In close cooperation with its associate organisation La Fundacion Via Libre, the Free Software Foundation Europe managed to at least comment on two of the most important ones -- although the other papers certainly also would have needed commenting.
- Comments on Cyber security, cybercrime working paper
This paper could be considered a cybercrime itself. It asks to outlaw, among other things, hacking, the art of finding elegant solutions to non-obvious problems -- in other words: innovation. It also promotes censorship and asks to take steps against anything that could be considered *****ographic material.

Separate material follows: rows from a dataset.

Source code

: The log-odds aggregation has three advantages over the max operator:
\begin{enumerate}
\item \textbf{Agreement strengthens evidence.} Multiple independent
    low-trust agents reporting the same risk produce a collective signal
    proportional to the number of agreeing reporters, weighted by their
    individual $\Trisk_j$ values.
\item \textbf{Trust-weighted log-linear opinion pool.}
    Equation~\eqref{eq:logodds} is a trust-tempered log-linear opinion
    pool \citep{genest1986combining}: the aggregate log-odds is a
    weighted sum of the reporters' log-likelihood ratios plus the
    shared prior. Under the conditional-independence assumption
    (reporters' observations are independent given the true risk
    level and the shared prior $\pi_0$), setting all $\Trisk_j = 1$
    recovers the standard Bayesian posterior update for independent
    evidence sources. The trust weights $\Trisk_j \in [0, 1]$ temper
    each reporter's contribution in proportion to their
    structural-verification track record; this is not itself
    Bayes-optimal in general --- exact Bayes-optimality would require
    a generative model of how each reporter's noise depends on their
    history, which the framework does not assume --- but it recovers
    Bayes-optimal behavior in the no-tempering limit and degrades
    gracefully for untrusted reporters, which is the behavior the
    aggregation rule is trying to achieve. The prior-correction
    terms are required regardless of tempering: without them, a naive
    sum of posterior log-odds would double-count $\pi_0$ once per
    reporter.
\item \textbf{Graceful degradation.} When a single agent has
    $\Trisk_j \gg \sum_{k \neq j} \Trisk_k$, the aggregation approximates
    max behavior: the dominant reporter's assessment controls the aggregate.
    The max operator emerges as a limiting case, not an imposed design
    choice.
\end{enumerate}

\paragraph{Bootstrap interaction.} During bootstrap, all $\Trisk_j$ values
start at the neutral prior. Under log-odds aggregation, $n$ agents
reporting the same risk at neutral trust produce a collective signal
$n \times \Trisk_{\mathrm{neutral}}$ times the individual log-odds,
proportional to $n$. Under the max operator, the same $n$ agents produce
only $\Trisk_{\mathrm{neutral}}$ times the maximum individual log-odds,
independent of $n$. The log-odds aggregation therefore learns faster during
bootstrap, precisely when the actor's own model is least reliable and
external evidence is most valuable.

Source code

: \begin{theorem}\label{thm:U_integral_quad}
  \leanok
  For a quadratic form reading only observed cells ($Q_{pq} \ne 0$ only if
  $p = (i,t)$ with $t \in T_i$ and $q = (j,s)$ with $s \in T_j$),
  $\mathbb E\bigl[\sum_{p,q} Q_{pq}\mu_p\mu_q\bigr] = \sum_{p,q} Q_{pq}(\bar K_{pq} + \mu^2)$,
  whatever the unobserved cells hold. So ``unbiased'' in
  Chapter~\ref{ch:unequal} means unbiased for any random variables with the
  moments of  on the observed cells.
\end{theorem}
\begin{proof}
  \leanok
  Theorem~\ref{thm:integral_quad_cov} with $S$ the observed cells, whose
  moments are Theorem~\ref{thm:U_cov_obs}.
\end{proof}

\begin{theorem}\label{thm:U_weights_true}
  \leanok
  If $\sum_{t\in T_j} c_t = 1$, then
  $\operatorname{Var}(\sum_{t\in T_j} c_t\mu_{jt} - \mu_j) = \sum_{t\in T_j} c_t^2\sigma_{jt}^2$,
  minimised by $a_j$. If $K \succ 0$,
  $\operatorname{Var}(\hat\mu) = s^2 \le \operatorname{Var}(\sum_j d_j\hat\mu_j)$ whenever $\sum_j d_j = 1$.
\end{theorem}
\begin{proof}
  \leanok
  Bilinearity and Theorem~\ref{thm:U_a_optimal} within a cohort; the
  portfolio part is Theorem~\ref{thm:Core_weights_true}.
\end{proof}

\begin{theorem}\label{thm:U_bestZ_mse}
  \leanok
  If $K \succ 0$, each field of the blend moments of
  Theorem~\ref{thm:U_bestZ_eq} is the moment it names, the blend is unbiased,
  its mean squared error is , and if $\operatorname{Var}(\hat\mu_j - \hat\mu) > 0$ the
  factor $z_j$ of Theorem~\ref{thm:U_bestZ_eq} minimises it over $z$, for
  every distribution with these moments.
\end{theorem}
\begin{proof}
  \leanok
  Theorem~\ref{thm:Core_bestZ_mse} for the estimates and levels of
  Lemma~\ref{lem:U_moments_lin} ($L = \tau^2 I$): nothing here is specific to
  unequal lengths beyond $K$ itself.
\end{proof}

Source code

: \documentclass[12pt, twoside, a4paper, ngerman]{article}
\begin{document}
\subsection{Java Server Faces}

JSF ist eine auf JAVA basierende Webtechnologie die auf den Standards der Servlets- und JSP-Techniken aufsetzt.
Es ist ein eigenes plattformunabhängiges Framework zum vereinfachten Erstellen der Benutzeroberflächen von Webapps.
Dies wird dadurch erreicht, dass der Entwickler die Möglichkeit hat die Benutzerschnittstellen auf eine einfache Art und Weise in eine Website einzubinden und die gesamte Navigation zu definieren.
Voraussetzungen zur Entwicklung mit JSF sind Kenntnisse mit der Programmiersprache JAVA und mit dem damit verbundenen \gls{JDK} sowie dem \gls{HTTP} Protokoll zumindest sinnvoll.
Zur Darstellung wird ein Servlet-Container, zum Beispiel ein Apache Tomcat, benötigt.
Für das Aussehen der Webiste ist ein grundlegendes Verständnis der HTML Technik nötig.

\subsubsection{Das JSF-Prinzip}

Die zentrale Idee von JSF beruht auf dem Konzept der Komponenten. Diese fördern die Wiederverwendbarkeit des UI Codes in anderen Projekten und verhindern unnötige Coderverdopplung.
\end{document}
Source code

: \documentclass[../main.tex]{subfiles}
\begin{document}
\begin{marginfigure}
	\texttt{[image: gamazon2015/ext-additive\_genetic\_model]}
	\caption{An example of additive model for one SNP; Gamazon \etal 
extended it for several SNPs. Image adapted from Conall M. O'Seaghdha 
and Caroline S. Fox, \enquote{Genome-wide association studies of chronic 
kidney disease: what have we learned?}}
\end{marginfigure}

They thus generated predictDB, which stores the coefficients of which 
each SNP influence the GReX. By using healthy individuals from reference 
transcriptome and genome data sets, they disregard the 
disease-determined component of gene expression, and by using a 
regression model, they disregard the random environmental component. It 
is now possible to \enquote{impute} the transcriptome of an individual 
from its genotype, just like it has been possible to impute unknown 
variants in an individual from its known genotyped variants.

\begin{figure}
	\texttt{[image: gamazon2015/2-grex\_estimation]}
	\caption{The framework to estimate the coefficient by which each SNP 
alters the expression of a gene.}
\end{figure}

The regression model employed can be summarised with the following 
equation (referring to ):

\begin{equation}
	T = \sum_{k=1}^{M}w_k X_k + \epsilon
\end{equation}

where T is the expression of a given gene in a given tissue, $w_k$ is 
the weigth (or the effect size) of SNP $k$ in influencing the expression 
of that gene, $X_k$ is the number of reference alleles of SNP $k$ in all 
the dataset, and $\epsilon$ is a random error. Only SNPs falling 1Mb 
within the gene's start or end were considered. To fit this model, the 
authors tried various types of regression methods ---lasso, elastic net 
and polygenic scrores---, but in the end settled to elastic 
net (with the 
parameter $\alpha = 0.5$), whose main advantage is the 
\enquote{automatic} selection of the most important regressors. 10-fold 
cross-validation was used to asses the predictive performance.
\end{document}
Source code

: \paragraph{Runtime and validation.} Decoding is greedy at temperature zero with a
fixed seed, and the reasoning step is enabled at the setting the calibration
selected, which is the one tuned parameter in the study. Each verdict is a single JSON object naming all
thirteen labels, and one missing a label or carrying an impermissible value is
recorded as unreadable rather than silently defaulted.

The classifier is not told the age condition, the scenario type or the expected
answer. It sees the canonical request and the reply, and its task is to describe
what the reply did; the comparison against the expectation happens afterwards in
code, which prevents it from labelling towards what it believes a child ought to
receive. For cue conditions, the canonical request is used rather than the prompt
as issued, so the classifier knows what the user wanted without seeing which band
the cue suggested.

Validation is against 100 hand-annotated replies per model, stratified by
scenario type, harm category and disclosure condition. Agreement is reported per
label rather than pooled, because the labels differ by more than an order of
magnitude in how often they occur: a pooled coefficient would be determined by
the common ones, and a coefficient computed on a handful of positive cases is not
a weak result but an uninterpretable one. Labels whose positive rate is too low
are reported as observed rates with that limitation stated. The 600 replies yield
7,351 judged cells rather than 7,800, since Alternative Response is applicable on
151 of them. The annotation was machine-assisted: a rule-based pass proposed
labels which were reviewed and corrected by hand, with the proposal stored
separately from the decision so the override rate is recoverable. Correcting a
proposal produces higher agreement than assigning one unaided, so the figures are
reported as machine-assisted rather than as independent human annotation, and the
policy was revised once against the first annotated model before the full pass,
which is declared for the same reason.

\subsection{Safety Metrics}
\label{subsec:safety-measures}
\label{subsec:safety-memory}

Read more (PDF) - Comments on Intellectual Property Rights working paper
In this paper, the WGIG blindly promotes the ideology of monopolisation of knowledge to an extent where it asks to "balance human rights with these interests." In other words, it asks for the Universal Declaration of Human Rights (UDHR) to become negotiable material; also putting the WGIG in direct confrontation with the WSIS Declaration of Principles, which reaffirmed the UDHR and also served as the basis for the establishment of the WGIG.
Read more (PDF)
The others papers were of similar quality. Unrelated to our activities, Mr. Karl Auerbach, Former North American Elected Director, ICANN, for instance made the general comments on all papers that
"Too little attention to general principles to shape the discussion and too much focus on easy descriptions of technology."
"Unquestioning acceptance of the technological status quo as if it were a limitation of what could be in the future. For example, one paper blindly accepts the very unproven assertion that there may be but one DNS root as if that were fact despite years of continuous successful actual operational experience to the contrary."
More comments can be found on theWGIG website.
Together with its friends, associates and cooperation partners, FSFE continued to follow the process in the WGIG and will continue to do so in its followup, the Internet Governance Forum (IGF).